-------- Material for the task

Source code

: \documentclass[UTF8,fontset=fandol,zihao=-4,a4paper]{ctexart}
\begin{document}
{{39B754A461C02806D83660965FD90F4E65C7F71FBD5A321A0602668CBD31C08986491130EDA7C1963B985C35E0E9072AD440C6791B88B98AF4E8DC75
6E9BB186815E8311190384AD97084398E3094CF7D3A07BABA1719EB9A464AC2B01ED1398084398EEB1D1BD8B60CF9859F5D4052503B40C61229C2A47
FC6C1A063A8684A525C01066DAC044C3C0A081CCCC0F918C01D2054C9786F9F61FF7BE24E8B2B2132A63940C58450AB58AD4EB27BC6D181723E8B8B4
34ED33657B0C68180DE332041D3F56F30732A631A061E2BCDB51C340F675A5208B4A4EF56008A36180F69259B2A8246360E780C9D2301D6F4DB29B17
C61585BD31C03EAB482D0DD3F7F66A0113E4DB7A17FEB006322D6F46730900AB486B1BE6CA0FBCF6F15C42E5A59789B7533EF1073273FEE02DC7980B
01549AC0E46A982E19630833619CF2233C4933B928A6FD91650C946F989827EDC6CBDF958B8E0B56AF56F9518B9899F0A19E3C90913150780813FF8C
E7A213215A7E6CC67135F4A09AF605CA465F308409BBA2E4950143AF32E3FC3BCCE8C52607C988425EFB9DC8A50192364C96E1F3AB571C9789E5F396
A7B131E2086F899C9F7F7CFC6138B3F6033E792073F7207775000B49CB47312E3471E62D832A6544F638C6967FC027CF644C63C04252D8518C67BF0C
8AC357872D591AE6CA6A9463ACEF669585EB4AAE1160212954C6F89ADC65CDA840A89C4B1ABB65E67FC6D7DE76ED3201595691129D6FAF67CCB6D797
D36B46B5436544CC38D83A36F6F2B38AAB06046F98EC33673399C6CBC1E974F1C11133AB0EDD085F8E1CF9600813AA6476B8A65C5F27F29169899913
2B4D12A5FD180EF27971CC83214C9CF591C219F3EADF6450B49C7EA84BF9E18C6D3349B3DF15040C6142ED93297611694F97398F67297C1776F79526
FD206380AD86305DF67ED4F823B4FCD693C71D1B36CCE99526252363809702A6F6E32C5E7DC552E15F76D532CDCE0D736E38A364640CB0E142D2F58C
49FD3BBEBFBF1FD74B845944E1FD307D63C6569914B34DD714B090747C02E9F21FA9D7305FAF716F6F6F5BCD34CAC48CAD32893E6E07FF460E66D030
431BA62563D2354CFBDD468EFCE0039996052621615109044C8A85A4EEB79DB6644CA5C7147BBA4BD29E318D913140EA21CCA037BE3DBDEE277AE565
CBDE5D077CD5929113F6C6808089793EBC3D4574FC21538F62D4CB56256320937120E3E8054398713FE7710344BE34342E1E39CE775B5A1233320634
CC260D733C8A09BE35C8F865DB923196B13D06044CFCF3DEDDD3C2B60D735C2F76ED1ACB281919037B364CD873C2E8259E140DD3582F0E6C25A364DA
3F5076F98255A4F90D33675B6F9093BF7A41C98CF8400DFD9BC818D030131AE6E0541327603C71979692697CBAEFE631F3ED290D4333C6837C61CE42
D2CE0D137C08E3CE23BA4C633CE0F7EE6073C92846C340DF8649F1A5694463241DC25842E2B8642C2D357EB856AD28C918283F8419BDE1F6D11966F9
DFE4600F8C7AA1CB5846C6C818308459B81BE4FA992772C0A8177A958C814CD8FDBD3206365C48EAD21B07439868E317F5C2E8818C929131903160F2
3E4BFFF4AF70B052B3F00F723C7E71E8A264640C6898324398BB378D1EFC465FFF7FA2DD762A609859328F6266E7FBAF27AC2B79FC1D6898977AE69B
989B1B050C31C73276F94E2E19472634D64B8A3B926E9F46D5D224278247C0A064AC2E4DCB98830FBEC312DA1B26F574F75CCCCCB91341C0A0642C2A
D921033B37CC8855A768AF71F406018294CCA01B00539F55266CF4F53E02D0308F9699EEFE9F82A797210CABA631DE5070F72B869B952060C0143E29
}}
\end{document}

----------------

Goal of the exercise
Print the complete listing again, exactly as it stands.

Response box
Source code

: \documentclass[UTF8,fontset=fandol,zihao=-4,a4paper]{ctexart}
\begin{document}
{{39B754A461C02806D83660965FD90F4E65C7F71FBD5A321A0602668CBD31C08986491130EDA7C1963B985C35E0E9072AD440C6791B88B98AF4E8DC75
6E9BB186815E8311190384AD97084398E3094CF7D3A07BABA1719EB9A464AC2B01ED1398084398EEB1D1BD8B60CF9859F5D4052503B40C61229C2A47
FC6C1A063A8684A525C01066DAC044C3C0A081CCCC0F918C01D2054C9786F9F61FF7BE24E8B2B2132A63940C58450AB58AD4EB27BC6D181723E8B8B4
34ED33657B0C68180DE332041D3F56F30732A631A061E2BCDB51C340F675A5208B4A4EF56008A36180F69259B2A8246360E780C9D2301D6F4DB29B17
C61585BD31C03EAB482D0DD3F7F66A0113E4DB7A17FEB006322D6F46730900AB486B1BE6CA0FBCF6F15C42E5A59789B7533EF1073273FEE02DC7980B
01549AC0E46A982E19630833619CF2233C4933B928A6FD91650C946F989827EDC6CBDF958B8E0B56AF56F9518B9899F0A19E3C90913150780813FF8C
E7A213215A7E6CC67135F4A09AF605CA465F308409BBA2E4950143AF32E3FC3BCCE8C52607C988425EFB9DC8A50192364C96E1F3AB571C9789E5F396
A7B131E2086F899C9F7F7CFC6138B3F6033E792073F7207775000B49CB47312E3471E62D832A6544F638C6967FC027CF644C63C04252D8518C67BF0C
8AC357872D591AE6CA6A9463ACEF669585EB4AAE1160212954C6F89ADC65CDA840A89C4B1ABB65E67FC6D7DE76ED3201595691129D6FAF67CCB6D797
D36B46B5436544CC38D83A36F6F2B38AAB06046F98EC33673399C6CBC1E974F1C11133AB0EDD085F8E1CF9600813AA6476B8A65C5F27F29169899913
2B4D12A5FD180EF27971CC83214C9CF591C219F3EADF6450B49C7EA84BF9E18C6D3349B3DF15040C6142ED93297611694F97398F67297C1776F79526
FD206380AD86305DF67ED4F823B4FCD693C71D1B36CCE99526252363809702A6F6E32C5E7DC552E15F76D532CDCE0D736E38A364640CB0E142D2F58C
49FD3BBEBFBF1FD74B845944E1FD307D63C6569914B34DD714B090747C02E9F21FA9D7305FAF716F6F6F5BCD34CAC48CAD32893E6E07FF460E66D030
431BA62563D2354CFBDD468EFCE0039996052621615109044C8A85A4EEB79DB6644CA5C7147BBA4BD29E318D913140EA21CCA037BE3DBDEE277AE565
CBDE5D077CD5929113F6C6808089793EBC3D4574FC21538F62D4CB56256320937120E3E8054398713FE7710344BE34342E1E39CE775B5A1233320634
CC260D733C8A09BE35C8F865DB923196B13D06044CFCF3DEDDD3C2B60D735C2F76ED1ACB281919037B364CD873C2E8259E140DD3582F0E6C25A364DA
3F5076F98255A4F90D33675B6F9093BF7A41C98CF8400DFD9BC818D030131AE6E0541327603C71979692697CBAEFE631F3ED290D4333C6837C61CE42
D2CE0D137C08E3CE23BA4C633CE0F7EE6073C92846C340DF8649F1A5694463241DC25842E2B8642C2D357EB856AD28C918283F8419BDE1F6D11966F9
DFE4600F8C7AA1CB5846C6C818308459B81BE4FA992772C0A8177A958C814CD8FDBD3206365C48EAD21B07439868E317F5C2E8818C929131903160F2
3E4BFFF4AF70B052B3F00F723C7E71E8A264640C6898324398BB378D1EFC465FFF7FA2DD762A609859328F6266E7FBAF27AC2B79FC1D6898977AE69B
989B1B050C31C73276F94E2E19472634D64B8A3B926E9F46D5D224278247C0A064AC2E4DCB98830FBEC312DA1B26F574F75CCCCCB91341C0A0642C2A
D921033B37CC8855A768AF71F406018294CCA01B00539F55266CF4F53E02D0308F9699EEFE9F82A797210CABA631DE5070F72B869B952060C0143E29
}}
\end{document}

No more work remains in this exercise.